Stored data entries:
════════

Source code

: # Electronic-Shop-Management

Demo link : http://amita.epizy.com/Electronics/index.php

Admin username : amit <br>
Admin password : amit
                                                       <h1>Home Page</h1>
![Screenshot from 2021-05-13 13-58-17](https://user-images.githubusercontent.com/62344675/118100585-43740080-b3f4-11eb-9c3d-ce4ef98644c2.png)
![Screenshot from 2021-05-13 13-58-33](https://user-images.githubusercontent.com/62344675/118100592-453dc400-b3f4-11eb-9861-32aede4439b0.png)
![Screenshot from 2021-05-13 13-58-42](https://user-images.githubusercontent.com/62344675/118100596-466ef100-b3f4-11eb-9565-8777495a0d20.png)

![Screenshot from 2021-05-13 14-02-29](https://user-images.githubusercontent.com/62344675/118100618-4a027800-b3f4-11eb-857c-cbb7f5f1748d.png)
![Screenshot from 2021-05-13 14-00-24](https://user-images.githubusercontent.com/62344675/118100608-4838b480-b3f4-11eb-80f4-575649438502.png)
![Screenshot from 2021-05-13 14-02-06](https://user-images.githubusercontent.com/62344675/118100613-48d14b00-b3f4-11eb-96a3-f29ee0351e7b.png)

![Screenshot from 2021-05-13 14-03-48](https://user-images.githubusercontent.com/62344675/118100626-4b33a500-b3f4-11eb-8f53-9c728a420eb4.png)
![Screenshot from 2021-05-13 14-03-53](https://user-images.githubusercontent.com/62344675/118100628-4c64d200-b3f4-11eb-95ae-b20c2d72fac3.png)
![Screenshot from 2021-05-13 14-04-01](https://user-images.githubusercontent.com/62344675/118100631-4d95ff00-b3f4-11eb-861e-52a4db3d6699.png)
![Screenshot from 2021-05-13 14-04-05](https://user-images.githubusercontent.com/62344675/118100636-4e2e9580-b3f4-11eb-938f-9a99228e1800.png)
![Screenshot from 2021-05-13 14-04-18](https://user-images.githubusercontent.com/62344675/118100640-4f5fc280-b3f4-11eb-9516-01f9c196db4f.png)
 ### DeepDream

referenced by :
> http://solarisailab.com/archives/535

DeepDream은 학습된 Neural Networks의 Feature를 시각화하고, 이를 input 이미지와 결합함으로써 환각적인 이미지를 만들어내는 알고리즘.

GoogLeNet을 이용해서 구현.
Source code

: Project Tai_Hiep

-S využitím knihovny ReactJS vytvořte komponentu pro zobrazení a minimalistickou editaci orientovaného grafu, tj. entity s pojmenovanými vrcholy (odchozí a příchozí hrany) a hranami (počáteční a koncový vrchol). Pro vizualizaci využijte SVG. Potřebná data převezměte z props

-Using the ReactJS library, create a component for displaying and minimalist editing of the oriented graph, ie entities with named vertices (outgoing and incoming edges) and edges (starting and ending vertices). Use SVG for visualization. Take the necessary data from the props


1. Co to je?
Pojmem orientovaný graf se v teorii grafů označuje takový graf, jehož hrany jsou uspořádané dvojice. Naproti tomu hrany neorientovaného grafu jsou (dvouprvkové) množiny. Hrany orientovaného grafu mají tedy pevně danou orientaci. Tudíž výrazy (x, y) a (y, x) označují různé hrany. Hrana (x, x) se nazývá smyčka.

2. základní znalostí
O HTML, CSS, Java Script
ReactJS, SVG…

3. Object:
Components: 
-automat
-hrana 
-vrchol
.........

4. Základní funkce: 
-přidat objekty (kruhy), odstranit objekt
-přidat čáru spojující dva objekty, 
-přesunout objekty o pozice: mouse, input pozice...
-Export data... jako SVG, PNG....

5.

════════

EXERCISE — Retype all the data verbatim.

ANSWER SECTION —
Source code

: # Electronic-Shop-Management

Demo link : http://amita.epizy.com/Electronics/index.php

Admin username : amit <br>
Admin password : amit
                                                       <h1>Home Page</h1>
![Screenshot from 2021-05-13 13-58-17](https://user-images.githubusercontent.com/62344675/118100585-43740080-b3f4-11eb-9c3d-ce4ef98644c2.png)
![Screenshot from 2021-05-13 13-58-33](https://user-images.githubusercontent.com/62344675/118100592-453dc400-b3f4-11eb-9861-32aede4439b0.png)
![Screenshot from 2021-05-13 13-58-42](https://user-images.githubusercontent.com/62344675/118100596-466ef100-b3f4-11eb-9565-8777495a0d20.png)

![Screenshot from 2021-05-13 14-02-29](https://user-images.githubusercontent.com/62344675/118100618-4a027800-b3f4-11eb-857c-cbb7f5f1748d.png)
![Screenshot from 2021-05-13 14-00-24](https://user-images.githubusercontent.com/62344675/118100608-4838b480-b3f4-11eb-80f4-575649438502.png)
![Screenshot from 2021-05-13 14-02-06](https://user-images.githubusercontent.com/62344675/118100613-48d14b00-b3f4-11eb-96a3-f29ee0351e7b.png)

![Screenshot from 2021-05-13 14-03-48](https://user-images.githubusercontent.com/62344675/118100626-4b33a500-b3f4-11eb-8f53-9c728a420eb4.png)
![Screenshot from 2021-05-13 14-03-53](https://user-images.githubusercontent.com/62344675/118100628-4c64d200-b3f4-11eb-95ae-b20c2d72fac3.png)
![Screenshot from 2021-05-13 14-04-01](https://user-images.githubusercontent.com/62344675/118100631-4d95ff00-b3f4-11eb-861e-52a4db3d6699.png)
![Screenshot from 2021-05-13 14-04-05](https://user-images.githubusercontent.com/62344675/118100636-4e2e9580-b3f4-11eb-938f-9a99228e1800.png)
![Screenshot from 2021-05-13 14-04-18](https://user-images.githubusercontent.com/62344675/118100640-4f5fc280-b3f4-11eb-9516-01f9c196db4f.png)
 ### DeepDream

referenced by :
> http://solarisailab.com/archives/535

DeepDream은 학습된 Neural Networks의 Feature를 시각화하고, 이를 input 이미지와 결합함으로써 환각적인 이미지를 만들어내는 알고리즘.

GoogLeNet을 이용해서 구현.
Source code

: Project Tai_Hiep

-S využitím knihovny ReactJS vytvořte komponentu pro zobrazení a minimalistickou editaci orientovaného grafu, tj. entity s pojmenovanými vrcholy (odchozí a příchozí hrany) a hranami (počáteční a koncový vrchol). Pro vizualizaci využijte SVG. Potřebná data převezměte z props

-Using the ReactJS library, create a component for displaying and minimalist editing of the oriented graph, ie entities with named vertices (outgoing and incoming edges) and edges (starting and ending vertices). Use SVG for visualization. Take the necessary data from the props


1. Co to je?
Pojmem orientovaný graf se v teorii grafů označuje takový graf, jehož hrany jsou uspořádané dvojice. Naproti tomu hrany neorientovaného grafu jsou (dvouprvkové) množiny. Hrany orientovaného grafu mají tedy pevně danou orientaci. Tudíž výrazy (x, y) a (y, x) označují různé hrany. Hrana (x, x) se nazývá smyčka.

2. základní znalostí
O HTML, CSS, Java Script
ReactJS, SVG…

3. Object:
Components: 
-automat
-hrana 
-vrchol
.........

4. Základní funkce: 
-přidat objekty (kruhy), odstranit objekt
-přidat čáru spojující dva objekty, 
-přesunout objekty o pozice: mouse, input pozice...
-Export data... jako SVG, PNG....

5.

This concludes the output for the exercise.